METHOD AND APPARATUS FOR HIGHLY EFFECTIVE ON-CHIP QUANTUM RANDOM NUMBER GENERATOR

Abstract

A true random number generator is presented that includes a CMOS matrix detector with a top surface. A shell is positioned over the top surface, and the shell includes a radiation source and a luminophore or scintillator constructed to emit photons towards the top surface when the luminophore or scintillator is struck by electrons from the radioactive decay of the source of the radiation. The CMOS detector matrix is constructed to detect the photons emitted from the luminophore or scintillator and to produce a signal for the detected photons. The signal is communicated to a processor that produces true random numbers based on the signal from the detected photons.

Claims

1. A true random number generator (TRNG) comprising: a detector with a top surface; a shell position over the top surface, the shell comprising: a radiation source; and a luminophore or scintillator constructed to emit photons towards the top surface when the luminophore or scintillator is struck by electrons from the radioactive decay of the radiation source; wherein the detector is constructed to detect the photons emitted from the luminophore or scintillator, and to produce a signal for the detected photons; and a processor connected to the detector and constructed to produce true random numbers based on the signal from the detected photons.

2. The TRNG of claim 1, wherein the radioactive source is Nickel-63.

3. The TRNG of claim 1, wherein the luminophore or scintillator is comprised of NaI(TI).

4. The TRNG of claim 1, wherein the detector comprises an array of detectors.

5. The TRNG of claim 1, wherein the shell comprises a material to block the emission of radioactive decay.

6. The TRNG of claim 1 wherein the shell comprises: a first layer comprising the luminophore or scintillator; a second layer comprising the radiation source; and a third layer comprising a material to block the emission of radioactive decay from the radiation source; wherein the first layer is positioned closest to the top surface, and the third layer is positioned farthest from the top surface.

7. The TRNG of claim 1, wherein the shell is a half-dome.

8. A self-contained microchip comprising the TRNG of claim 1.

9. A true random number generator (TRNG) comprising: a detector with a top surface; a half-dome shell position over the top surface, the shell comprising: a first layer comprising a radiation source; and a second layer comprising a material to block the emission of radioactive decay; wherein the first layer is positioned closest to the top surface, and the second layer is positioned farthest from the top surface; wherein the detector is constructed to detect electrons emitted from the decay of the radioactive source, and to produce a signal for the detected photons; and a processor connected to the detector and constructed to produce true random numbers based on the signal from the detected photons.

10. The TRNG of claim 1, wherein the radioactive source is Nickel-63.

11. The TRNG of claim 1, wherein the detector comprises an array of detectors.

Description

BRIEF DESCRIPTION OF DRAWINGS

[0013] The invention can be better understood with reference to the following figures.
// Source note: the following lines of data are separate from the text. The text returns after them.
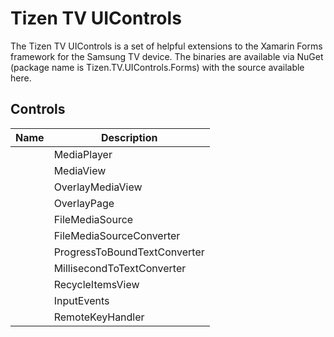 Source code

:# Tizen TV UIControls

The Tizen TV UIControls is a set of helpful extensions to the Xamarin Forms framework for the Samsung TV device.
The binaries are available via NuGet (package name is Tizen.TV.UIControls.Forms) with the source available here.

## Controls

| Name                                                                   | Description  |
| -----------------------------------------------------------------------| -------------|
| [](xref:Tizen.TV.UIControls.Forms.MediaPlayer)                         | MediaPlayer |
| [](xref:Tizen.TV.UIControls.Forms.MediaView)        | MediaView |
| [](xref:Tizen.TV.UIControls.Forms.OverlayMediaView)                | OverlayMediaView |
| [](xref:Tizen.TV.UIControls.Forms.OverlayPage)  | OverlayPage |
| [](xref:Tizen.TV.UIControls.Forms.FileMediaSource)       | FileMediaSource |
| [](xref:Tizen.TV.UIControls.Forms.FileMediaSourceConverter)       | FileMediaSourceConverter |
| [](xref:Tizen.TV.UIControls.Forms.ProgressToBoundTextConverter)              | ProgressToBoundTextConverter |
| [](xref:Tizen.TV.UIControls.Forms.MillisecondToTextConverter)             | MillisecondToTextConverter |
| [](xref:Tizen.TV.UIControls.Forms.RecycleItemsView)                 | RecycleItemsView |
| [](xref:Tizen.TV.UIControls.Forms.InputEvents)    | InputEvents |
| [](xref:Tizen.TV.UIControls.Forms.RemoteKeyHandler)         | RemoteKeyHandler |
The components within the figures are not necessarily to scale, emphasis instead being placed on clearly illustrating example aspects of the invention. In the figures, like reference numerals designate corresponding parts throughout the different views and/or embodiments. Furthermore, various features of different disclosed embodiments can be combined to form additional embodiments, which are part of this disclosure. It will be understood that certain components and details may not appear in the figures to assist in more clearly describing the invention.

[0014] FIG. 1 illustrates the problem of calculating the path of electrons emitted from a point source.
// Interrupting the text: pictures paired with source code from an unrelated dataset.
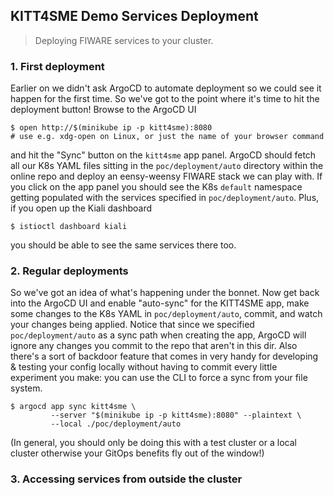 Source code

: KITT4SME Demo Services Deployment
---------------------------------
> Deploying FIWARE services to your cluster.


### 1. First deployment

Earlier on we didn't ask ArgoCD to automate deployment so we could
see it happen for the first time. So we've got to the point where
it's time to hit the deployment button! Browse to the ArgoCD UI

    $ open http://$(minikube ip -p kitt4sme):8080
    # use e.g. xdg-open on Linux, or just the name of your browser command

and hit the "Sync" button on the `kitt4sme` app panel. ArgoCD should
fetch all our K8s YAML files sitting in the `poc/deployment/auto`
directory within the online repo and deploy an eensy-weensy FIWARE
stack we can play with. If you click on the app panel you should see
the K8s `default` namespace getting populated with the services
specified in `poc/deployment/auto`. Plus, if you open up the Kiali
dashboard

    $ istioctl dashboard kiali

you should be able to see the same services there too.


### 2. Regular deployments

So we've got an idea of what's happening under the bonnet. Now get
back into the ArgoCD UI and enable "auto-sync" for the KITT4SME app,
make some changes to the K8s YAML in `poc/deployment/auto`, commit,
and watch your changes being applied. Notice that since we specified
`poc/deployment/auto` as a sync path when creating the app, ArgoCD
will ignore any changes you commit to the repo that aren't in this
dir. Also there's a sort of backdoor feature that comes in very handy
for developing & testing your config locally without having to commit
every little experiment you make: you can use the CLI to force a sync
from your file system.

    $ argocd app sync kitt4sme \
             --server "$(minikube ip -p kitt4sme):8080" --plaintext \
             --local ./poc/deployment/auto

(In general, you should only be doing this with a test cluster or a
local cluster otherwise your GitOps benefits fly out of the window!)


### 3. Accessing services from outside the cluster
[0015] FIG. 2A illustrates three different radiation sources A, B, and C that are modeled in FIG. 2B.

[0016] FIG. 2B graphs the radiation flux across an array of detectors for radiation sources of A, B, and C in FIG. 2A.

[0017] FIG. 3A illustrates a half-sphere radiation source over a CMOS matrix taken at the cross-section shown in line A-A of FIG. 5.

[0018] FIG. 3B illustrates in greater detail the layers of the dome over the CMOS matrix.

[0019] FIG. 4A illustrates a half-sphere radiation source with a luminophore/scintillator over a CMOS matrix taken at the cross-section shown in line A-A of FIG. 5.

[0020] FIG. 4B illustrates in greater detail the layers of the dome with a luminophore or scintillator over the CMOS matrix.

[0021] FIG. 5 illustrates a self-contained TRNG chip.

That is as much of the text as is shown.